You might be surprised at how many pastors I talk to who are looking for staff members but have no concrete idea of what they actually need. They have a general sense of the kinds of skills and experience they are looking for but very few specific ideas. This makes sense when you consider that most of us are heavily reliant on volunteers or people willing to work for below-market value. We are stretching our dollars as far as they can go and so, we think, we can’t be too picky about what we’re looking for.

As someone who has led church plants for much of the last 20 years, I can sympathize with this way of thinking. But it’s a mistake. If you don’t have a clear idea of what you are looking for and discipline yourself to go find that person, you will be frustrated with the people you attract and the results that you get.

At Context Staffing, our exploration process helps your team get very specific about the kind of leader needed to thrive in whatever role you are hiring for. We ask dozens of questions to better understand the range of candidates that make sense for your team. The questions we ask fall into five categories: theology, experience, demographics, skills, and cultural fit. Most of these are self-explanatory but let me walk through them quickly so you can apply these categories to your hiring process.

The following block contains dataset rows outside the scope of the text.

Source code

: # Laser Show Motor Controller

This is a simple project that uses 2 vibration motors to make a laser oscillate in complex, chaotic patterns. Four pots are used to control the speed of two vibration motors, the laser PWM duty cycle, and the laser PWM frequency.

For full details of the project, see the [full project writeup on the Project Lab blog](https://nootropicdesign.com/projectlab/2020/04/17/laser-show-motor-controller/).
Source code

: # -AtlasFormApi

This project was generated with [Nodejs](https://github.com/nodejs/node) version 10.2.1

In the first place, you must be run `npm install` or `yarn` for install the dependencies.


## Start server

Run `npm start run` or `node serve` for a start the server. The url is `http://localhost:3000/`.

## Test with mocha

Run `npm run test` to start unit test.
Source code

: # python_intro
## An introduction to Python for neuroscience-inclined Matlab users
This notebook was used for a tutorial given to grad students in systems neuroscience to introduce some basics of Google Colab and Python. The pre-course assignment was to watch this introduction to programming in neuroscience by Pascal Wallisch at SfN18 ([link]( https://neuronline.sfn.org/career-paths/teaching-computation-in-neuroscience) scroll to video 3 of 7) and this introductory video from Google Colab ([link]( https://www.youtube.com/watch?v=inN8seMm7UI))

Then, over the next five weeks, I want to deep dive into each category so that when you begin your next staff search, you have some clear categories to guide your process.

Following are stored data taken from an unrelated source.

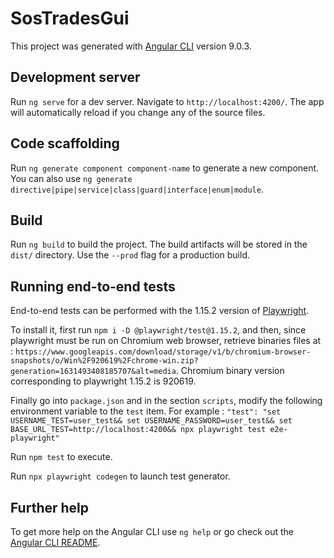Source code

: # SosTradesGui

This project was generated with [Angular CLI](https://github.com/angular/angular-cli) version 9.0.3.

## Development server

Run `ng serve` for a dev server. Navigate to `http://localhost:4200/`. The app will automatically reload if you change any of the source files.

## Code scaffolding

Run `ng generate component component-name` to generate a new component. You can also use `ng generate directive|pipe|service|class|guard|interface|enum|module`.

## Build

Run `ng build` to build the project. The build artifacts will be stored in the `dist/` directory. Use the `--prod` flag for a production build.

## Running end-to-end tests

End-to-end tests can be performed with the 1.15.2 version of [Playwright](https://playwright.dev/). 

To install it, first run `npm i -D @playwright/test@1.15.2`, and then, since playwright must be run on Chromium web browser, retrieve binaries files at : `https://www.googleapis.com/download/storage/v1/b/chromium-browser-snapshots/o/Win%2F920619%2Fchrome-win.zip?generation=1631493408185707&alt=media`. Chromium binary version corresponding to playwright 1.15.2 is 920619.

Finally go into `package.json` and in the section `scripts`, modify the following environment variable to the `test` item. 
For example : `"test": "set USERNAME_TEST=user_test&& set USERNAME_PASSWORD=user_test&& set BASE_URL_TEST=http://localhost:4200&& npx playwright test e2e-playwright"`

Run `npm test` to execute.

Run  `npx playwright codegen` to launch test generator.

## Further help

To get more help on the Angular CLI use `ng help` or go check out the [Angular CLI README](https://github.com/angular/angular-cli/blob/master/README.md).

Probably the most obvious of the five, but it’s important to define the range of theological beliefs that you can handle on your team. Not all churches require their staff to be in lockstep with the elders on all issues. Certainly, there are core doctrines that everyone needs to agree on, but often doctrines like eschatology or pneumatology are areas with more flexibility. Sometimes walking through these questions with an elder team helps to clarify the church’s positions in surprising ways.

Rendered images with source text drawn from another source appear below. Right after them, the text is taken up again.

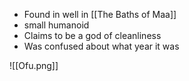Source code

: - Found in well in [[The Baths of Maa]]
- small humanoid
- Claims to be a god of cleanliness
- Was confused about what year it was

![[Ofu.png]]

This is one of the most misunderstood categories. When you think about the experiences that your next hire needs to have, you need to think more broadly than simply how long they have done a similar job. What is the totality of experiences that your ideal candidate would have?


This one can be a little touchy these days, but it shouldn’t be. You need to have an idea of the type of person who would be a good fit, not just for the role but for your team. 


This is different from experience but the two are often lumped together. Just because someone has experience as a Children’s Ministry director doesn’t mean they have the skills to thrive in your church. Different churches and ministry philosophies require a different skill set.

Cultural Fit

This is the hardest to discern but, in my opinion, the most important category of all. The majority of hires that go wrong, do so because you hired someone who isn’t a good cultural fit for your team.

All of these categories are important and before you start looking for your next team member, you need to think through what specifically you are looking for in each of the categories. Next week, we’ll dive into theology, but for this week, I want to introduce the concept of IDEAL and LIMITS.

The way I think about hiring is similar to a dart board. There is a bullseye and there are several rings that are outside the bullseye but still on the board. If you play darts like I do, you know that the board itself cannot contain all of our shots but for our purposes, we’ll stick with the board.

The first step in the process is to define the IDEAL in each of these categories. Think about exactly what you’d want them to believe, for instance, and how their beliefs might mirror or complement your existing team. Then, think about an acceptable range of beliefs that you might be comfortable with. Take the gifts for instance. You might ideally want someone who is continuationist but leans conservative overall. But would you be comfortable with someone who is a cessationist? Or conversely, someone who is a little more aggressive than your team currently is? These are your LIMITS.

Do this in every category and then, when you are interviewing someone, you can plot them on the dart board. Are they a bullseye theologically but in the second or third ring demographically? When you have plotted all of the categories, you can assess them as a whole. It’s best to have at least two of the categories be bullseyes and try to avoid too many categories in the third or fourth rings.

This illustration may or may not resonate with you, so you can translate it as you see fit, but the principle holds. The more categories that score in the outer rings, the more likely it is that your hire is not going to work out.

Hiring is hard in the best of times, but having a plan can protect you from making hiring mistakes that can wreak havoc on your team.